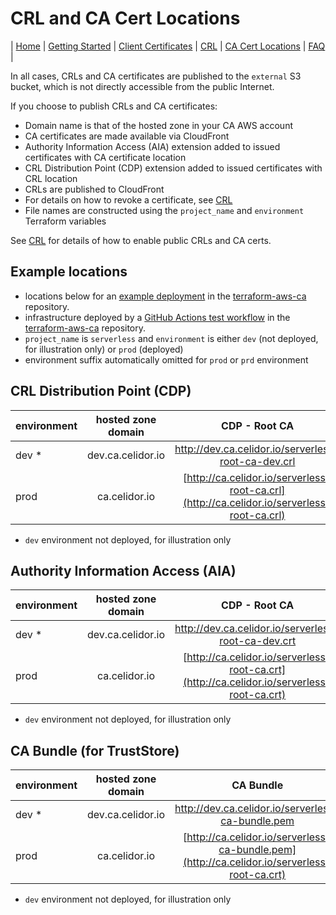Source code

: # CRL and CA Cert Locations
| [Home](index.md) | [Getting Started](getting-started.md) | [Client Certificates](client-certificates.md) | [CRL](revocation.md) | [CA Cert Locations](locations.md) | [FAQ](faq.md) |  

In all cases, CRLs and CA certificates are published to the `external` S3 bucket, which is not directly accessible from the public Internet.

If you choose to publish CRLs and CA certificates:
* Domain name is that of the hosted zone in your CA AWS account
* CA certificates are made available via CloudFront
* Authority Information Access (AIA) extension added to issued certificates with CA certificate location
* CRL Distribution Point (CDP) extension added to issued certificates with CRL location
* CRLs are published to CloudFront
* For details on how to revoke a certificate, see [CRL](crl.md)
* File names are constructed using the `project_name` and `environment` Terraform variables

See [CRL](crl.md) for details of how to enable public CRLs and CA certs.

## Example locations
* locations below for an [example deployment](../examples/rsa-public-crl) in the [terraform-aws-ca](https://github.com/q-solution/terraform-aws-ca) repository.
* infrastructure deployed by a [GitHub Actions test workflow](../.github/workflows/rsa_public_crl.yml) in the [terraform-aws-ca](https://github.com/q-solution/terraform-aws-ca) repository.
* `project_name` is `serverless` and `environment` is either `dev` (not deployed, for illustration only) or `prod` (deployed)
* environment suffix automatically omitted for `prod` or `prd` environment

## CRL Distribution Point (CDP)

| environment | hosted zone domain |                                       CDP - Root CA                                        |                                         CDP - Issuing CA                                         |
|-------------|:------------------:|:------------------------------------------------------------------------------------------:|:------------------------------------------------------------------------------------------------:|
| dev *       | dev.ca.celidor.io  |                    http://dev.ca.celidor.io/serverless-root-ca-dev.crl                     |                      http://dev.ca.celidor.io/serverless-issuing-ca-dev.crl                      |
| prod        |   ca.celidor.io    | [http://ca.celidor.io/serverless-root-ca.crl](http://ca.celidor.io/serverless-root-ca.crl) | [http://ca.celidor.io/serverless-issuing-ca.crl](http://ca.celidor.io/serverless-issuing-ca.crl) |

* `dev` environment not deployed, for illustration only

## Authority Information Access (AIA)

| environment | hosted zone domain |                                       CDP - Root CA                                        |                                       CDP - Issuing CA                                        |
|-------------|:------------------:|:------------------------------------------------------------------------------------------:|:---------------------------------------------------------------------------------------------:|
| dev *       | dev.ca.celidor.io  |                    http://dev.ca.celidor.io/serverless-root-ca-dev.crt                     |                    http://dev.ca.celidor.io/serverless-issuing-ca-dev.crt                     |
| prod        |   ca.celidor.io    | [http://ca.celidor.io/serverless-root-ca.crt](http://ca.celidor.io/serverless-root-ca.crt) | [http://ca.celidor.io/serverless-issuing-ca.crt](http://ca.celidor.io/serverless-root-ca.crt) |

* `dev` environment not deployed, for illustration only

## CA Bundle (for TrustStore)

| environment | hosted zone domain |                                          CA Bundle                                           |
|-------------|:------------------:|:--------------------------------------------------------------------------------------------:|
| dev *       | dev.ca.celidor.io  |                      http://dev.ca.celidor.io/serverless-ca-bundle.pem                       |
| prod        |   ca.celidor.io    | [http://ca.celidor.io/serverless-ca-bundle.pem](http://ca.celidor.io/serverless-root-ca.crt) |

* `dev` environment not deployed, for illustration only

# # # # #

### Your assignment
Write out exactly and only the lines that run from the start of the data above through the line containing "certificate, see [CRL](crl.md)", leaving the pictures out.

### Solution for this task
Source code

: # CRL and CA Cert Locations
| [Home](index.md) | [Getting Started](getting-started.md) | [Client Certificates](client-certificates.md) | [CRL](revocation.md) | [CA Cert Locations](locations.md) | [FAQ](faq.md) |  

In all cases, CRLs and CA certificates are published to the `external` S3 bucket, which is not directly accessible from the public Internet.

If you choose to publish CRLs and CA certificates:
* Domain name is that of the hosted zone in your CA AWS account
* CA certificates are made available via CloudFront
* Authority Information Access (AIA) extension added to issued certificates with CA certificate location
* CRL Distribution Point (CDP) extension added to issued certificates with CRL location
* CRLs are published to CloudFront
* For details on how to revoke a certificate, see [CRL](crl.md)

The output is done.